# **Module `pepper.cython.ufuncs`**

# **`is_constant`** non Cython

## La fonction

In [1]:
import numpy as np
import pandas as pd

from typing import Iterable, Union

def is_constant(x: Iterable[Union[int, float, str]]) -> bool:
    """
    Check if all elements in the group are equal.

    Parameters
    ----------
    x : iterable
        The group of elements to be checked.

    Returns
    -------
    bool
        True if all elements are equal or if the group has one element,
        otherwise False.
    """
    if isinstance(x, (list, tuple)):
        # Don't do this: return len(set(x)) <= 1
        x = np.array(x)
    if isinstance(x, pd.Series):
        return x.empty or x.eq(x.iloc[0]).all()
    if isinstance(x, np.ndarray):
        return len(x) < 1 or np.all(x == x[0])

## Tests unitaires

In [90]:
# Test cases

# Case 1: All elements in the group are equal
group1 = [1, 1, 1, 1]
result1 = is_constant(group1)
print(f"Case 1: {result1}")  # Expected output: True

# Case 2: Group has only one element
group2 = [2]
result2 = is_constant(group2)
print(f"Case 2: {result2}")  # Expected output: True

# Case 3: Group has different elements
group3 = [3, 4, 5, 6]
result3 = is_constant(group3)
print(f"Case 3: {result3}")  # Expected output: False

# Case 4: Empty group
group4 = []
result4 = is_constant(group4)
print(f"Case 4: {result4}")  # Expected output: True

Case 1: True
Case 2: True
Case 3: False
Case 4: True


## Test sur un **`groupby`**

In [91]:
import pandas as pd

# Create a sample DataFrame
data = {
    'Category': ['A', 'A', 'B', 'B', 'C'],
    'Value': [1, 1, 2, 3, 4]
}

df = pd.DataFrame(data)
display(df)

# Group by 'Category' column and apply the all_equal function
grouped = df.groupby("Category")
aggregated = grouped.agg({
    "Value": ["sum", "size", tuple, is_constant]
})

print(aggregated)

Unnamed: 0,Category,Value
0,A,1
1,A,1
2,B,2
3,B,3
4,C,4


         Value                         
           sum size   tuple is_constant
Category                               
A            2    2  (1, 1)        True
B            5    2  (2, 3)       False
C            4    1    (4,)        True


## Alternatives

In [None]:
import pandas as pd
import numpy as np

s = pd.Series([1, 1, 1, 1])
print(s.eq(s.iloc[0]).all())
print((s == s[0]).all())
print(np.all(s == s[0]))
print(len(set(s)) == 1)

True
True
True
True


## Benchmark **`timeit`**

In [82]:
import pandas as pd
import numpy as np
import timeit

N = 1_000_000
n_iter = 1_000

# Créer des séquences de données égales et inégales
equal_data = [1] * N
unequal_data = [1] * (N - 1) + [2]

s_equal = pd.Series(equal_data)
s_unequal = pd.Series(unequal_data)

arr_equal = np.array(equal_data)
arr_unequal = np.array(unequal_data)

# Fonctions alternatives pour tester l'égalité
def method1():
    return s_equal.eq(s_equal.iloc[0]).all()

def method2():
    return (s_equal == s_equal[0]).all()

def method3():
    return np.all(s_equal == s_equal[0])

# Very bad perfs !
def method4():
    return len(set(s_equal)) == 1

# Exécuter le benchmark pour les séquences égales
print("Benchmark pour des séquences égales :")
print("Method 1:", timeit.timeit(method1, number=n_iter))
print("Method 2:", timeit.timeit(method2, number=n_iter))
print("Method 3:", timeit.timeit(method3, number=n_iter))
# print("Method 4:", timeit.timeit(method4, number=n_iter))

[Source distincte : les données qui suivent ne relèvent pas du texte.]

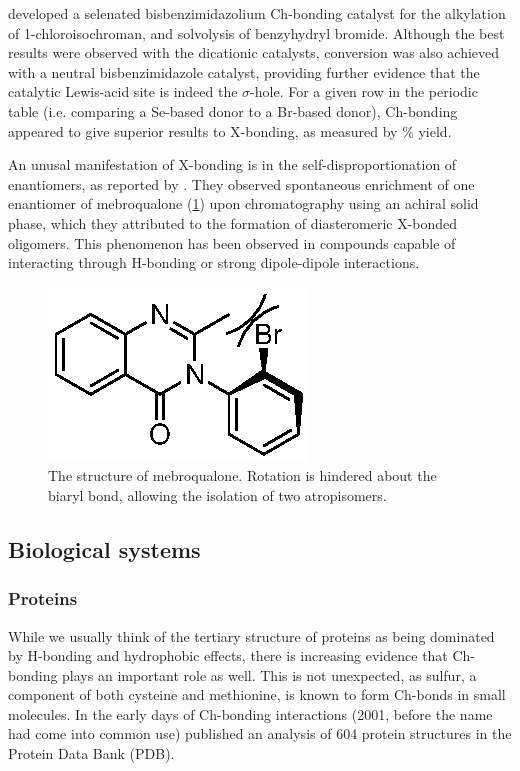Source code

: \begin{refsection}
\citeauthor{Wonner2017} developed a selenated bisbenzimidazolium Ch-bonding catalyst for the alkylation of 1-chloroisochroman, and solvolysis of benzyhydryl bromide.\autocite{Wonner2017,Wonner2017a}
Although the best results were observed with the dicationic catalysts, conversion was also achieved with a neutral bisbenzimidazole catalyst, providing further evidence that the catalytic Lewis-acid site is indeed the $\sigma$-hole.
For a given row in the periodic table (i.e. comparing a Se-based donor to a Br-based donor), Ch-bonding appeared to give superior results to X-bonding, as measured by \% yield.

An unusal manifestation of X-bonding is in the self-disproportionation of enantiomers, as reported by \citeauthor{Soloshonok2017}.\autocite{Soloshonok2017}
They observed spontaneous enrichment of one enantiomer of mebroqualone (\cref{fig:mebroqualone}) upon chromatography using an achiral solid phase, which they attributed to the formation of diasteromeric X-bonded oligomers.
This phenomenon has been observed in compounds capable of interacting through H-bonding or strong dipole-dipole interactions.\autocite{Cundy1983}

\begin{figure}
    \centering
    \includegraphics[scale=0.8]{Figures/mebroqualone.eps}
    \caption[The structure of mebroqualone.]{The structure of mebroqualone. Rotation is hindered about the biaryl bond, allowing the isolation of two atropisomers.}
    \label{fig:mebroqualone}
\end{figure}

\subsection{Biological systems}

\subsubsection{Proteins}
While we usually think of the tertiary structure of proteins as being dominated by H-bonding and hydrophobic effects, there is increasing evidence that Ch-bonding plays an important role as well.
This is not unexpected, as sulfur, a component of both cysteine and methionine, is known to form Ch-bonds in small molecules.
In the early days of Ch-bonding interactions (2001, before the name had come into common use) \citeauthor{Iwaoka2001} published an analysis of 604 protein structures in the Protein Data Bank (PDB).\autocite{Iwaoka2001}


\end{refsection}

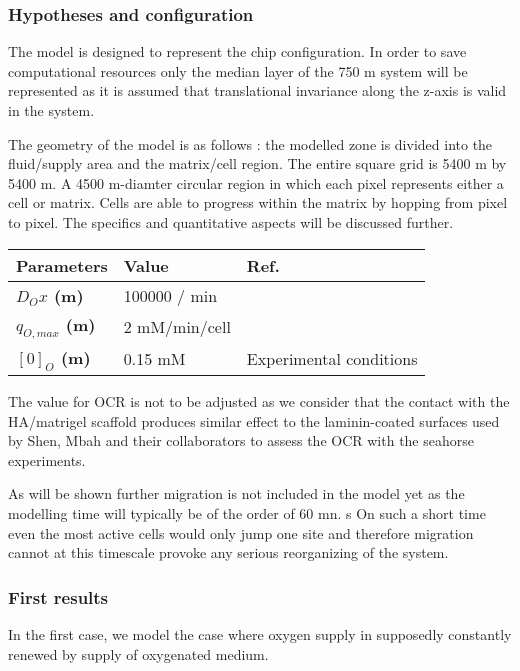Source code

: \documentclass[11pt,a4paper]{article}
\begin{document}
\subsubsection{Hypotheses and configuration}
The model is designed to represent the chip configuration. In order to save computational resources only the median layer of the 750 \textmu m system will be represented as it is assumed that translational invariance along the z-axis is valid in the system.

The geometry of the model is as follows : the modelled zone is divided into the fluid/supply area and the matrix/cell region. The entire square grid is 5400 \textmu m by 5400 \textmu m. A 4500 \textmu m-diamter circular region in which each pixel represents either a cell or matrix. Cells are able to progress within the matrix by hopping from pixel to pixel. The specifics and quantitative aspects will be discussed further. 

\begin{center}
	\begin{tabular}{ |p{22mm}|p{15mm}|p{15mm}| }
		\hline
		\textbf{Parameters} & Value & Ref.  \\ 
		\hline
		\textbf{$D_Ox$ (\textmu m)} & 100000 \textmu / min & \cite{Hober1947} \\
		\textbf{$q_{O,max}$ (\textmu m)} & 2 mM/min/cell & \cite{Ruas2018}\cite{Mbah2022}\cite{Shen2020}\\
				\textbf{$[0]_{O}$ (\textmu m)} & 0.15 mM & Experimental conditions
	\end{tabular}
\end{center}

The value for OCR is not  to be adjusted as we consider that the contact with the HA/matrigel scaffold produces similar effect to the laminin-coated surfaces used by Shen, Mbah and their collaborators to assess the OCR with the seahorse experiments.

As will be shown further migration is not included in the model yet as the modelling time will typically be of the order of 60 mn. s On such a short time even the most active cells would only jump one site and therefore migration cannot at this timescale provoke any serious reorganizing of the system.

\subsubsection{First results}
In the first case, we model the case where oxygen supply in supposedly constantly renewed by supply of oxygenated medium. 
\end{document}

# Exécuter le benchmark pour les séquences inégales
print("\nBenchmark pour des séquences inégales :")
print("Method 1:", timeit.timeit(lambda: method1(), number=n_iter))
print("Method 2:", timeit.timeit(lambda: method2(), number=n_iter))
print("Method 3:", timeit.timeit(lambda: method3(), number=n_iter))
# print("Method 4:", timeit.timeit(lambda: method4(), number=n_iter))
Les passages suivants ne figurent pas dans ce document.